--- INSTRUCTIONS TO FOLLOW ---
Leaving the pictures out, transcribe the records below exactly.

Stored data:
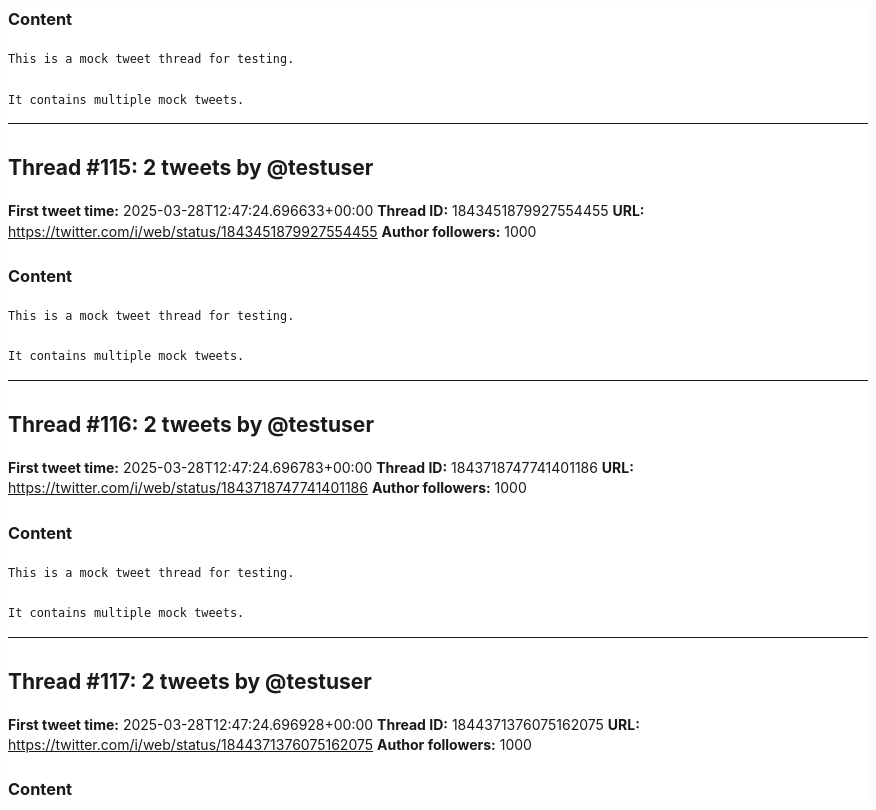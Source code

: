### Content

```
This is a mock tweet thread for testing.

It contains multiple mock tweets.
```

---

## Thread #115: 2 tweets by @testuser

**First tweet time:** 2025-03-28T12:47:24.696633+00:00
**Thread ID:** 1843451879927554455
**URL:** https://twitter.com/i/web/status/1843451879927554455
**Author followers:** 1000

### Content

```
This is a mock tweet thread for testing.

It contains multiple mock tweets.
```

---

## Thread #116: 2 tweets by @testuser

**First tweet time:** 2025-03-28T12:47:24.696783+00:00
**Thread ID:** 1843718747741401186
**URL:** https://twitter.com/i/web/status/1843718747741401186
**Author followers:** 1000

### Content

```
This is a mock tweet thread for testing.

It contains multiple mock tweets.
```

---

## Thread #117: 2 tweets by @testuser

**First tweet time:** 2025-03-28T12:47:24.696928+00:00
**Thread ID:** 1844371376075162075
**URL:** https://twitter.com/i/web/status/1844371376075162075
**Author followers:** 1000

### Content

--- SOLVED PROBLEM ---
Source code

:### Content

```
This is a mock tweet thread for testing.

It contains multiple mock tweets.
```

---

## Thread #115: 2 tweets by @testuser

**First tweet time:** 2025-03-28T12:47:24.696633+00:00
**Thread ID:** 1843451879927554455
**URL:** https://twitter.com/i/web/status/1843451879927554455
**Author followers:** 1000

### Content

```
This is a mock tweet thread for testing.

It contains multiple mock tweets.
```

---

## Thread #116: 2 tweets by @testuser

**First tweet time:** 2025-03-28T12:47:24.696783+00:00
**Thread ID:** 1843718747741401186
**URL:** https://twitter.com/i/web/status/1843718747741401186
**Author followers:** 1000

### Content

```
This is a mock tweet thread for testing.

It contains multiple mock tweets.
```

---

## Thread #117: 2 tweets by @testuser

**First tweet time:** 2025-03-28T12:47:24.696928+00:00
**Thread ID:** 1844371376075162075
**URL:** https://twitter.com/i/web/status/1844371376075162075
**Author followers:** 1000

### Content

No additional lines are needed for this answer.